-- Exercise input follows --

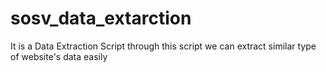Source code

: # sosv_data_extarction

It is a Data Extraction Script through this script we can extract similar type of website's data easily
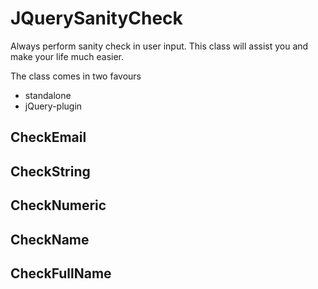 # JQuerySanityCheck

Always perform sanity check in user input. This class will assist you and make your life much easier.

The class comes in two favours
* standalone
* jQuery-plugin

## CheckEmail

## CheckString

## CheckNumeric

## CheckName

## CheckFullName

-- Exercise input concluded --
-- Exercise input follows --

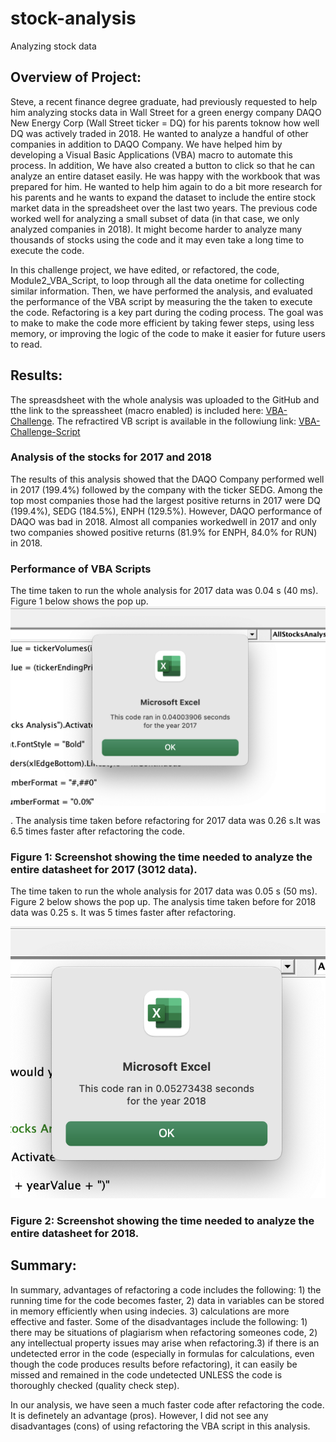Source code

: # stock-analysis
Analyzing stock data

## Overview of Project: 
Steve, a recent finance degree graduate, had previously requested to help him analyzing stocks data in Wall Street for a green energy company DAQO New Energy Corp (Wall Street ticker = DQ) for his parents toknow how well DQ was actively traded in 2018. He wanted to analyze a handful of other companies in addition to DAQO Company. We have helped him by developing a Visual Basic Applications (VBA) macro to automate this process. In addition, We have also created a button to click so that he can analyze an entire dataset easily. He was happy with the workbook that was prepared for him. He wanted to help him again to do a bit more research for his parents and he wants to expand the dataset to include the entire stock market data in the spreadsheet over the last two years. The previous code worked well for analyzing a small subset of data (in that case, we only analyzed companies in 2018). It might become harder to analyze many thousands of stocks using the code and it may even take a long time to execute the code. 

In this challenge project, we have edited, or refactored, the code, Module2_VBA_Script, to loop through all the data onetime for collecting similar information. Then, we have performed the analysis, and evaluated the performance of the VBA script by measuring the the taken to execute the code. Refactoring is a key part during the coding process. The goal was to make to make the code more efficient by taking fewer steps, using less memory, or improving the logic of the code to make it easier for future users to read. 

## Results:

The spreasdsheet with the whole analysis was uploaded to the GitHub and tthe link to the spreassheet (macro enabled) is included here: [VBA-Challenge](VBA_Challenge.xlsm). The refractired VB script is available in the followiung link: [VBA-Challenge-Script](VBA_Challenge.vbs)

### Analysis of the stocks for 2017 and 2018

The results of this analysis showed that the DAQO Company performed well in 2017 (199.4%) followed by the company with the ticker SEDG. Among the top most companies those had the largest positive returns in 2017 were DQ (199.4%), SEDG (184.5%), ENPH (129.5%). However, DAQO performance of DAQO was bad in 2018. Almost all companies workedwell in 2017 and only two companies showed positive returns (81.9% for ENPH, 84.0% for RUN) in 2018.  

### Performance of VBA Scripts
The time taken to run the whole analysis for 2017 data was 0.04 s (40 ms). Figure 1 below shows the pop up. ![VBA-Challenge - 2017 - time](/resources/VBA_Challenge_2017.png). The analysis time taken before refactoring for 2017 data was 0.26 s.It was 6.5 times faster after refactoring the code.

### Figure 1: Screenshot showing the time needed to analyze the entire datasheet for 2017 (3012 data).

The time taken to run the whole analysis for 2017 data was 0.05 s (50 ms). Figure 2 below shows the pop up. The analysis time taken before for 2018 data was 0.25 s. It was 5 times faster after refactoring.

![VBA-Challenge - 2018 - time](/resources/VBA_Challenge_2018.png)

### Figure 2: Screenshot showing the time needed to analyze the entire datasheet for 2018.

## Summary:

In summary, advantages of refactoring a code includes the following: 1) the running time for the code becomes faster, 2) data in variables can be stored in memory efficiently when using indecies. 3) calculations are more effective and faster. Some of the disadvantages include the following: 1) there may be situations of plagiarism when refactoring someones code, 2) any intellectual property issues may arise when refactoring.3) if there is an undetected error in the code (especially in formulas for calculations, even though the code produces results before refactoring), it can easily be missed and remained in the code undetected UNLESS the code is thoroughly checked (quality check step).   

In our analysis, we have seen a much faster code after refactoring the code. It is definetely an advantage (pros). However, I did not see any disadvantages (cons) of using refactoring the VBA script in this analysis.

-- Exercise input concluded --

Activity » Could you write out, exactly as they stand, only the lines above that begin at the line with "## CheckString" and stop after the line with "## CheckFullName"?

Solution for this exercise »
## CheckString

## CheckNumeric

## CheckName

## CheckFullName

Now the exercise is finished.